The major decisions involved in turning a land reconstruction into a land/ocean reconstruction are choosing a SST series (HadSST2, HadISST/Reynolds, and ERSST have been explored http://rankexploits.com/musings/2010/replication/ so far), gridding and anomalizing the series chosen, and creating a combined land-ocean temp record as a weighted combination of the two. This is generally done by: global temp = 0.708 × ocean temp + 0.292 × land temp.
Most reconstructions only cover 5×5 grid cells with one or more station for any given month. This means that any areas without station coverage for any given month are implicitly assumed to have the global mean temperature. This is arguably problematic, as high-latitude regions tend to have the poorest coverage and are generally warming faster than the global average.
GISTemp takes a somewhat different approach, assigning a temperature anomaly to all missing grid boxes located within 1200 km of one or more stations that do have defined temperature anomalies. They rationalize this based on the fact that “temperature anomaly patterns tend to be large scale, especially at middle and high latitudes.” Because GISTemp excludes SST readings from areas with sea ice cover, this leads to the extrapolation of land anomalies to ocean areas, particularly in the Arctic. The net effects of interpolation on the resulting GISTemp record is small but not insignificant, particularly in recent years. Indeed, the effect of interpolation is the main reason why GISTemp shows somewhat different trends from HadCRUT and NCDC over the past decade.
As noted above there are many questions about the calculation of a global temperature index. However, some of those questions can be fairly answered and have been fairly answered by a variety of experienced citizen researchers from all sides of the debate.
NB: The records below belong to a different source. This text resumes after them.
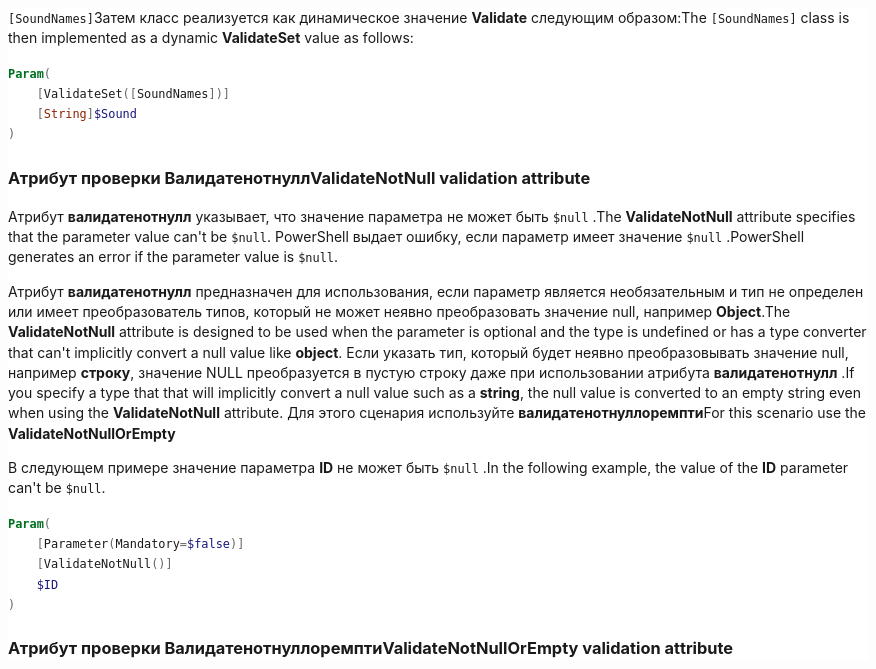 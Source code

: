 <span data-ttu-id="9a5a4-280">`[SoundNames]`Затем класс реализуется как динамическое значение **Validate** следующим образом:</span><span class="sxs-lookup"><span data-stu-id="9a5a4-280">The `[SoundNames]` class is then implemented as a dynamic **ValidateSet** value as follows:</span></span>

```powershell
Param(
    [ValidateSet([SoundNames])]
    [String]$Sound
)
```

### <a name="validatenotnull-validation-attribute"></a><span data-ttu-id="9a5a4-281">Атрибут проверки Валидатенотнулл</span><span class="sxs-lookup"><span data-stu-id="9a5a4-281">ValidateNotNull validation attribute</span></span>

<span data-ttu-id="9a5a4-282">Атрибут **валидатенотнулл** указывает, что значение параметра не может быть `$null` .</span><span class="sxs-lookup"><span data-stu-id="9a5a4-282">The **ValidateNotNull** attribute specifies that the parameter value can't be `$null`.</span></span> <span data-ttu-id="9a5a4-283">PowerShell выдает ошибку, если параметр имеет значение `$null` .</span><span class="sxs-lookup"><span data-stu-id="9a5a4-283">PowerShell generates an error if the parameter value is `$null`.</span></span>

<span data-ttu-id="9a5a4-284">Атрибут **валидатенотнулл** предназначен для использования, если параметр является необязательным и тип не определен или имеет преобразователь типов, который не может неявно преобразовать значение null, например **Object**.</span><span class="sxs-lookup"><span data-stu-id="9a5a4-284">The **ValidateNotNull** attribute is designed to be used when the parameter is optional and the type is undefined or has a type converter that can't implicitly convert a null value like **object**.</span></span> <span data-ttu-id="9a5a4-285">Если указать тип, который будет неявно преобразовывать значение null, например **строку**, значение NULL преобразуется в пустую строку даже при использовании атрибута **валидатенотнулл** .</span><span class="sxs-lookup"><span data-stu-id="9a5a4-285">If you specify a type that that will implicitly convert a null value such as a **string**, the null value is converted to an empty string even when using the **ValidateNotNull** attribute.</span></span> <span data-ttu-id="9a5a4-286">Для этого сценария используйте **валидатенотнуллоремпти**</span><span class="sxs-lookup"><span data-stu-id="9a5a4-286">For this scenario use the **ValidateNotNullOrEmpty**</span></span>

<span data-ttu-id="9a5a4-287">В следующем примере значение параметра **ID** не может быть `$null` .</span><span class="sxs-lookup"><span data-stu-id="9a5a4-287">In the following example, the value of the **ID** parameter can't be `$null`.</span></span>

```powershell
Param(
    [Parameter(Mandatory=$false)]
    [ValidateNotNull()]
    $ID
)
```

### <a name="validatenotnullorempty-validation-attribute"></a><span data-ttu-id="9a5a4-288">Атрибут проверки Валидатенотнуллоремпти</span><span class="sxs-lookup"><span data-stu-id="9a5a4-288">ValidateNotNullOrEmpty validation attribute</span></span>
The approaches used by GISS and CRU and NCDC do not bias the result in any way that would erase the warming we have seen since 1880. To be sure there are minor differences that depend upon the exact choices one makes, choices of ocean data sets, land data sets, rules for including stations, rules for gridding, area weighting approaches, but all of these differences are minor when compared to the warming we see.
That suggests a turn in the discussion to the matters which have not been as thoroughly investigated by independent citizen researchers on all sides:
A turn to the question of data adjustments and a turn to the question of metadata accuracy and finally a turn to the question about UHI. Now, however, the community on all sides of the debate has a set of tools to address these questions.